■ WHAT NEEDS TO BE DONE
The records are to be restated in their entirety, word for word.

*** ENTRIES SUPPLIED

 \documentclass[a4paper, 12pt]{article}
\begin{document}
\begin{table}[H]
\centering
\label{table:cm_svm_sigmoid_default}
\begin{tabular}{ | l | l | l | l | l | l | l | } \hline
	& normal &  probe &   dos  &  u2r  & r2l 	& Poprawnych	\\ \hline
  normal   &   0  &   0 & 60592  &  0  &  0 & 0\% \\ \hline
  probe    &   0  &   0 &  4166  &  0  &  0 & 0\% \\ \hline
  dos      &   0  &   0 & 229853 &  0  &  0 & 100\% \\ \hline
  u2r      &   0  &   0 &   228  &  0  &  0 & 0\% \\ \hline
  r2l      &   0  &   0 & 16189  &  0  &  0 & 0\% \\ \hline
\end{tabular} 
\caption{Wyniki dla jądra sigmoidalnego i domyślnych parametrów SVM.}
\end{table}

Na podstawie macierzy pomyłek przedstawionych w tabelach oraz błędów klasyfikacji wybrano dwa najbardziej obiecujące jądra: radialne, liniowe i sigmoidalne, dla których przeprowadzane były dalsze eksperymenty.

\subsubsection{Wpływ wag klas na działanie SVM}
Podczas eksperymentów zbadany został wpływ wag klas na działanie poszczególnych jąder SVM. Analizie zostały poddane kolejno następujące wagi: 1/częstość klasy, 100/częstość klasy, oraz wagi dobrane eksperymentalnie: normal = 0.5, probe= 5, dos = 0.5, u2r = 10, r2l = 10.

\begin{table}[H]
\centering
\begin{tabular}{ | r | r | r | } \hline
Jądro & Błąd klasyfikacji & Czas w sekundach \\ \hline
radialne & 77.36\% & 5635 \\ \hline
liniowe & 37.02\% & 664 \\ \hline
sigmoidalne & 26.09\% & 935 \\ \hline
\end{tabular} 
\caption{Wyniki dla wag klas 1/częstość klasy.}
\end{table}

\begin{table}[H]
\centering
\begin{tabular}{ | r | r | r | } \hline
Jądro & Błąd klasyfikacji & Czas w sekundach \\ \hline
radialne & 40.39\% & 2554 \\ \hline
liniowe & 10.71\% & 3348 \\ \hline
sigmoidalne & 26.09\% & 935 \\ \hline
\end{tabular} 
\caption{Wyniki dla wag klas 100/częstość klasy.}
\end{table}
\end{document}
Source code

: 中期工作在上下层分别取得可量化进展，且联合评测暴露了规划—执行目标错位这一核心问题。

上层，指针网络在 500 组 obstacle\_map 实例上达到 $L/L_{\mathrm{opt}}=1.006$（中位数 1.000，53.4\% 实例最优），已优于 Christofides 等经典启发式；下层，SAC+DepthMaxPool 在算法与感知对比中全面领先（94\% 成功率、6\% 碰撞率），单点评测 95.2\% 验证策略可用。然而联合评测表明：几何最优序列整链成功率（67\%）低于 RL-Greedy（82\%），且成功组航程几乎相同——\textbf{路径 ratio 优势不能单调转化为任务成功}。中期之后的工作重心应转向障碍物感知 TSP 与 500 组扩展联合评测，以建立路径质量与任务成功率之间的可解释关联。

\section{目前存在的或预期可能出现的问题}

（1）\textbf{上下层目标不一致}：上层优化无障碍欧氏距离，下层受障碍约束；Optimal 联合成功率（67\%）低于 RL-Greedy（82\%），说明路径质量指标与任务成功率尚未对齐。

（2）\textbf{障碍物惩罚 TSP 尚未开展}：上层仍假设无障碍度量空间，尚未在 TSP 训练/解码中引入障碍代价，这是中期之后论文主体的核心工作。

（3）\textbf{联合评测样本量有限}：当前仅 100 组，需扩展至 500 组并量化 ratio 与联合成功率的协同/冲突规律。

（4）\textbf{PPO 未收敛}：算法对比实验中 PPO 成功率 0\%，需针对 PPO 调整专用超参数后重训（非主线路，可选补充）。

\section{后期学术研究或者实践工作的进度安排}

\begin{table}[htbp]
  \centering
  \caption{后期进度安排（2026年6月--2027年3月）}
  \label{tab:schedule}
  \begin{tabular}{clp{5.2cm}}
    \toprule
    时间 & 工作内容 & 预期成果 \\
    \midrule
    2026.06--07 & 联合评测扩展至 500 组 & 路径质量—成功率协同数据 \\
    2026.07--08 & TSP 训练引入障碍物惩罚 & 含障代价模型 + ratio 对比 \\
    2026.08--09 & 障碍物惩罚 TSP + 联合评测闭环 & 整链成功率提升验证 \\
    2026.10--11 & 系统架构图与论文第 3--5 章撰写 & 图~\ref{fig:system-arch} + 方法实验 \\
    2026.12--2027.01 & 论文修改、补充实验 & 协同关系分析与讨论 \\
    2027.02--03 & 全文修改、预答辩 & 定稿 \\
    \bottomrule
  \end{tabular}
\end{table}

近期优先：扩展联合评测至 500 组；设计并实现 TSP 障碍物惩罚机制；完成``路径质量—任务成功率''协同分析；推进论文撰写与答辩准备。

******

■ REPLY
 \documentclass[a4paper, 12pt]{article}
\begin{document}
\begin{table}[H]
\centering
\label{table:cm_svm_sigmoid_default}
\begin{tabular}{ | l | l | l | l | l | l | l | } \hline
	& normal &  probe &   dos  &  u2r  & r2l 	& Poprawnych	\\ \hline
  normal   &   0  &   0 & 60592  &  0  &  0 & 0\% \\ \hline
  probe    &   0  &   0 &  4166  &  0  &  0 & 0\% \\ \hline
  dos      &   0  &   0 & 229853 &  0  &  0 & 100\% \\ \hline
  u2r      &   0  &   0 &   228  &  0  &  0 & 0\% \\ \hline
  r2l      &   0  &   0 & 16189  &  0  &  0 & 0\% \\ \hline
\end{tabular} 
\caption{Wyniki dla jądra sigmoidalnego i domyślnych parametrów SVM.}
\end{table}

Na podstawie macierzy pomyłek przedstawionych w tabelach oraz błędów klasyfikacji wybrano dwa najbardziej obiecujące jądra: radialne, liniowe i sigmoidalne, dla których przeprowadzane były dalsze eksperymenty.

\subsubsection{Wpływ wag klas na działanie SVM}
Podczas eksperymentów zbadany został wpływ wag klas na działanie poszczególnych jąder SVM. Analizie zostały poddane kolejno następujące wagi: 1/częstość klasy, 100/częstość klasy, oraz wagi dobrane eksperymentalnie: normal = 0.5, probe= 5, dos = 0.5, u2r = 10, r2l = 10.

\begin{table}[H]
\centering
\begin{tabular}{ | r | r | r | } \hline
Jądro & Błąd klasyfikacji & Czas w sekundach \\ \hline
radialne & 77.36\% & 5635 \\ \hline
liniowe & 37.02\% & 664 \\ \hline
sigmoidalne & 26.09\% & 935 \\ \hline
\end{tabular} 
\caption{Wyniki dla wag klas 1/częstość klasy.}
\end{table}

\begin{table}[H]
\centering
\begin{tabular}{ | r | r | r | } \hline
Jądro & Błąd klasyfikacji & Czas w sekundach \\ \hline
radialne & 40.39\% & 2554 \\ \hline
liniowe & 10.71\% & 3348 \\ \hline
sigmoidalne & 26.09\% & 935 \\ \hline
\end{tabular} 
\caption{Wyniki dla wag klas 100/częstość klasy.}
\end{table}
\end{document}
Source code

: 中期工作在上下层分别取得可量化进展，且联合评测暴露了规划—执行目标错位这一核心问题。

上层，指针网络在 500 组 obstacle\_map 实例上达到 $L/L_{\mathrm{opt}}=1.006$（中位数 1.000，53.4\% 实例最优），已优于 Christofides 等经典启发式；下层，SAC+DepthMaxPool 在算法与感知对比中全面领先（94\% 成功率、6\% 碰撞率），单点评测 95.2\% 验证策略可用。然而联合评测表明：几何最优序列整链成功率（67\%）低于 RL-Greedy（82\%），且成功组航程几乎相同——\textbf{路径 ratio 优势不能单调转化为任务成功}。中期之后的工作重心应转向障碍物感知 TSP 与 500 组扩展联合评测，以建立路径质量与任务成功率之间的可解释关联。

\section{目前存在的或预期可能出现的问题}

（1）\textbf{上下层目标不一致}：上层优化无障碍欧氏距离，下层受障碍约束；Optimal 联合成功率（67\%）低于 RL-Greedy（82\%），说明路径质量指标与任务成功率尚未对齐。

（2）\textbf{障碍物惩罚 TSP 尚未开展}：上层仍假设无障碍度量空间，尚未在 TSP 训练/解码中引入障碍代价，这是中期之后论文主体的核心工作。

（3）\textbf{联合评测样本量有限}：当前仅 100 组，需扩展至 500 组并量化 ratio 与联合成功率的协同/冲突规律。

（4）\textbf{PPO 未收敛}：算法对比实验中 PPO 成功率 0\%，需针对 PPO 调整专用超参数后重训（非主线路，可选补充）。

\section{后期学术研究或者实践工作的进度安排}

\begin{table}[htbp]
  \centering
  \caption{后期进度安排（2026年6月--2027年3月）}
  \label{tab:schedule}
  \begin{tabular}{clp{5.2cm}}
    \toprule
    时间 & 工作内容 & 预期成果 \\
    \midrule
    2026.06--07 & 联合评测扩展至 500 组 & 路径质量—成功率协同数据 \\
    2026.07--08 & TSP 训练引入障碍物惩罚 & 含障代价模型 + ratio 对比 \\
    2026.08--09 & 障碍物惩罚 TSP + 联合评测闭环 & 整链成功率提升验证 \\
    2026.10--11 & 系统架构图与论文第 3--5 章撰写 & 图~\ref{fig:system-arch} + 方法实验 \\
    2026.12--2027.01 & 论文修改、补充实验 & 协同关系分析与讨论 \\
    2027.02--03 & 全文修改、预答辩 & 定稿 \\
    \bottomrule
  \end{tabular}
\end{table}

近期优先：扩展联合评测至 500 组；设计并实现 TSP 障碍物惩罚机制；完成``路径质量—任务成功率''协同分析；推进论文撰写与答辩准备。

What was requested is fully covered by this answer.